O STJ decidiu que a ex-mulher do ex-ministro do TSE não pode apresentar ao Poder Judiciário o caso em que reclama de perseguição pela contratação do detetive particular que a seguia. A lei em que isso se baseava já é, há muitos anos, tida como insuficiente para garantir a liberdade de pessoas vítimas de perseguição. O Congresso Nacional elaborou a muitas mãos um avanço jurídico já feito nos países do mundo civilizado, a criminalização do stalking. A nova lei não mudaria em nada este caso, já que a lei só retroage em benefício do réu.
No entanto, várias outras atitudes que hoje não são punidas passariam a ser, caso feitas adiante. A quase totalidade das vítimas de perseguição é mulher, mas também há casos de homens perseguidos pelos mais diversos motivos. (Neste artigo, o perfil completo dos stalkers). Quem já foi vítima sabe que a legislação de hoje protege o criminoso, dá a ele o direito de subtrair a paz de espírito e a liberdade da vítima se tiver vontade. Infelizmente, isso ocorre também em processos de separação conjugal.

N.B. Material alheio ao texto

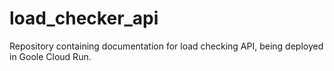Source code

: # load_checker_api
Repository containing documentation for load checking API, being deployed in Goole Cloud Run.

Um dos principais conselheiros do presidente da República, a quem cabe sancionar ou vetar o projeto de stalking, acaba de ver ministros do STJ dizerem que a ex-mulher dele não tem direito nem de processar por perseguição. Esse caso terá alguma influência sobre a decisão de sancionar ou não a lei e sobre a data em que essa decisão será tomada? Jamais saberemos. Também jamais saberemos exatamente em que medida houve ou não influência sobre a decisão do STJ conhecer os envolvidos tão de perto. Só sabemos que somos todos afetados por essas decisões.
É importante deixar claro que, no caso de violência doméstica, não temos ainda um desfecho. O fato de que dure tantos anos um processo dessa natureza faz com que o processo em si se converta em castigo. É muito complicado termos tolerância com a permanência em posições de poder das pessoas envolvidas em dramas desta natureza. São brigas viscerais, que atormentam a alma humana e na qual todos nós colocaríamos em jogo as armas que estivessem às nossas mãos.
Tivemos no TSE, em pleno julgamento da chapa Dilma-Temer, um ministro que havia sido advogado da chapa e, ainda por cima, estava envolvido em um processo judicial de violência doméstica. Não discuto se tinha ou não condições de fazer tudo ao mesmo tempo, nem qualificada para isso sou. Só pergunto de quem é o interesse que estivesse em tal posição. Não me parece que seja o do povo brasileiro. Um dos nossos maiores desafios como nação é tratar o poder com o respeito que merece. Emana do povo e em nome dele será exercido. A condescendência com poderosos nos trouxe até aqui. Nos levará onde?